Just last week, OHS notified Johnson Memorial that it must either resume labor and delivery services or formally apply for a certificate of need.

Community members also have concerns about how Windham and Sharon Hospital have handled the certificate of need process. The last delivery occurred at Windham in June 2020, but the hospital didn’t apply for a certificate of need until September 2020. Sharon announced its intent to close labor and delivery in September 2020 and still has not applied for a certificate of need.

“That’s a big problem. The intent of the certificate of need process is not for you to do what you want and then ask permission,” said Brady of AFT CT.

State Rep. Maria Horn, D-Sharon, added that in the case of Sharon Hospital, announcing an impending closure before actually obtaining permission naturally results in the labor and delivery staff looking for new jobs.

“And then, by the time they apply, they can say, ‘Well, we tried, but gosh, we just can’t staff it.’”

In a Nov. 4 meeting with community officials, Sharon Hospital President Mark Hirko said the hospital is putting together its application.

Tina Hyde, a spokesperson for OHS, confirmed that the suspension of services before obtaining a certificate of need violates the certificate of need statute. Yet all three hospitals suspended services before obtaining certificates of need.

Ultimately, decisions to close labor and delivery units are complex because there are no hard and fast benchmarks.

Kozhimannil noted that there isn’t a “magic number of minimum births” from a financial or safety perspective that means the unit should close. Instead, hospitals and government officials need to assess the local conditions because, ultimately, it is the community that bears the weight of the closure.

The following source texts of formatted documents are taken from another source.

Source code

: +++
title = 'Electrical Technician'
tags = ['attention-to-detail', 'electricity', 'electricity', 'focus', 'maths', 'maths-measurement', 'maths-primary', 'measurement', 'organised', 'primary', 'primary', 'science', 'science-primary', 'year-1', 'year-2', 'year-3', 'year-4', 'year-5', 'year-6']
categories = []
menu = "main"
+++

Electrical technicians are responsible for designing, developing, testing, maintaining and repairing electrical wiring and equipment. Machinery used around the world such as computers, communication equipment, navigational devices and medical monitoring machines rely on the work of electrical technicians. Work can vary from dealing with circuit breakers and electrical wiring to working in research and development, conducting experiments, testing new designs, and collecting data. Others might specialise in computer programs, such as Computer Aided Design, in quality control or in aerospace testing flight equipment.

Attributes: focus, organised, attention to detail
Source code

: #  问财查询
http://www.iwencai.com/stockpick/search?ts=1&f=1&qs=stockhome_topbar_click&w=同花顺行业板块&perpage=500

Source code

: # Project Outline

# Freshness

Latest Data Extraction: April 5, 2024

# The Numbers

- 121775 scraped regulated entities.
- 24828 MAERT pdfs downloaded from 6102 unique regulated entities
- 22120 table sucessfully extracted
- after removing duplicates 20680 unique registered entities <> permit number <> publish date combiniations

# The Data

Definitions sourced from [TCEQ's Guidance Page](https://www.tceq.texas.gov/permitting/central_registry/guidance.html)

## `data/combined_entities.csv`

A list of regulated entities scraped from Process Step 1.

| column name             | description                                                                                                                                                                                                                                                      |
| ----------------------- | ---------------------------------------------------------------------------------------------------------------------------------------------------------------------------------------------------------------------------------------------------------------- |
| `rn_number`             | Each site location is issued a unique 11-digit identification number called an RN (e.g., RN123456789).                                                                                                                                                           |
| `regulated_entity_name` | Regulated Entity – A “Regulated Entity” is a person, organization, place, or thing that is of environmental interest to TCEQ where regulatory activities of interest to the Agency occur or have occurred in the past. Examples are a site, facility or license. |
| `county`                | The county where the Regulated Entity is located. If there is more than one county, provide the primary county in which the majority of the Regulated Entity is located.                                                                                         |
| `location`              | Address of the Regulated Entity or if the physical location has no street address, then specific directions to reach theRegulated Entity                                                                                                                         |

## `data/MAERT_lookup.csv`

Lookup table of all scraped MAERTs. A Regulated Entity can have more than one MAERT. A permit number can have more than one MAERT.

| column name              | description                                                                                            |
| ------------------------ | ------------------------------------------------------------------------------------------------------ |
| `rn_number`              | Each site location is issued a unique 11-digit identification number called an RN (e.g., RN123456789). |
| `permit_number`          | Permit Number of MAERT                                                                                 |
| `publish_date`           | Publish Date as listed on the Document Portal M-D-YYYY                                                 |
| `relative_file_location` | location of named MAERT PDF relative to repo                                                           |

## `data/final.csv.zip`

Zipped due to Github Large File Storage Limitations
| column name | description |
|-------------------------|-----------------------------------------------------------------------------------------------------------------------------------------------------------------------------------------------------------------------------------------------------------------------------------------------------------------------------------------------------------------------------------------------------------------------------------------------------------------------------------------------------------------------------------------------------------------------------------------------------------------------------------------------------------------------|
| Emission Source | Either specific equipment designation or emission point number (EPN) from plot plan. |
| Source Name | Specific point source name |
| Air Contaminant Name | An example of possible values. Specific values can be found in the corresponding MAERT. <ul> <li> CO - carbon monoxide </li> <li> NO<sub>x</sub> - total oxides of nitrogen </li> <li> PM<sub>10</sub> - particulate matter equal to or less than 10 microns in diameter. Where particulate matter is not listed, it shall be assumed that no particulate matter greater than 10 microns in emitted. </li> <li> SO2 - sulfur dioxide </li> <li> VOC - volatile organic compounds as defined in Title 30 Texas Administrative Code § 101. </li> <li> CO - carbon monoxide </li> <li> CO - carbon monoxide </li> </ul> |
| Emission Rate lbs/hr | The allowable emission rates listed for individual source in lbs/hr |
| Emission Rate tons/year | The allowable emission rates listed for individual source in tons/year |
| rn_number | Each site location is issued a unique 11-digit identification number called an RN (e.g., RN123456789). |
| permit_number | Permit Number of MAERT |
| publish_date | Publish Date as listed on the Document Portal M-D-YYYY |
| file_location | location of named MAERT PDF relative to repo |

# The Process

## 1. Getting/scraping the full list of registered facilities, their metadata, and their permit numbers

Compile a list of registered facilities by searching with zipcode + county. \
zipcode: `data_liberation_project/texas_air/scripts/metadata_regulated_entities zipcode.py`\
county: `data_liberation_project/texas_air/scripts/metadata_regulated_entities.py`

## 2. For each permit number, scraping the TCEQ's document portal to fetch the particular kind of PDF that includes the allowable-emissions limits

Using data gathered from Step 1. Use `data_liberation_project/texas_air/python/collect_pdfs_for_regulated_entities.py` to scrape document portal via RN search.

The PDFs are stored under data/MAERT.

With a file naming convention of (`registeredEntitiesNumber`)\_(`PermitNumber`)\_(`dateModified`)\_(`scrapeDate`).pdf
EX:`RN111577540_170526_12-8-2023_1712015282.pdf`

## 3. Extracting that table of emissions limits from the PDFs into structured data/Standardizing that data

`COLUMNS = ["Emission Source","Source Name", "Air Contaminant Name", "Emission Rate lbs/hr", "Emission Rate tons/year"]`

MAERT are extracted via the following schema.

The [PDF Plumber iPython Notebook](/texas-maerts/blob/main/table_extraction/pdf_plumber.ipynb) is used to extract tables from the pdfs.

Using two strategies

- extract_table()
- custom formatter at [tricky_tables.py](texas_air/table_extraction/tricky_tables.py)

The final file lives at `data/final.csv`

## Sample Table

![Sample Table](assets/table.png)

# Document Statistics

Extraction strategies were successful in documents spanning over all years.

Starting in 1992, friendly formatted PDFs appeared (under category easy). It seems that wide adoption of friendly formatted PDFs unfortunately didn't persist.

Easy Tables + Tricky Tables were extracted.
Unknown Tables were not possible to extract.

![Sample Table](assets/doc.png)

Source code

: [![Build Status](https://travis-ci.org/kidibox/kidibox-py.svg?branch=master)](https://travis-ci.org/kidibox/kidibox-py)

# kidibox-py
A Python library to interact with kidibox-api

“When the hospital closes its unit and decides that the risk is too much to bear, either financial or safety, that risk does not go away. It goes back to the community. Those families then bear that risk,” said Kozhimannil.

When considering the closure of a rural labor and delivery unit, policymakers need to figure out, first, whether something can be done at the state level to get the hospitals back to a viable place, whether their challenges are related to finances, safety or staffing. If that’s not possible, they need to put a plan in place to support the community, she said.

“We cannot have a labor and delivery unit in every community. That’s just not possible. But we know what happens when one leaves, so we need to plan for that.”

Currently, each of the hospitals plans to retain its prenatal and postpartum care, meaning birthing patients could still have that care provided locally, but they would give birth at a different facility farther from home.

Though many community members have voiced concerns about this model, Kozhimannil says it is common and can help ease the transition when a labor and delivery unit closes.

One of the main effects of labor and delivery closures in rural towns near city centers, like the ones in Connecticut, is a temporary increase in emergency room births. To plan for this, health officials need to ensure communities are prepared for an increase in emergency births and that emergency rooms are trained in emergency obstetrics.

Other measures, like increased investment in public health resources, transportation and telemedicine, can also help.

“I think there are lots of ways to solve the problem. I think the point is to just not drop the ball on the community,” said Kozhimannil.

CORRECTION: A previous version of this story incorrectly reported that birthing services at Sharon Hospital have halted. The hospital plans to close the birthing unit, but it still operates.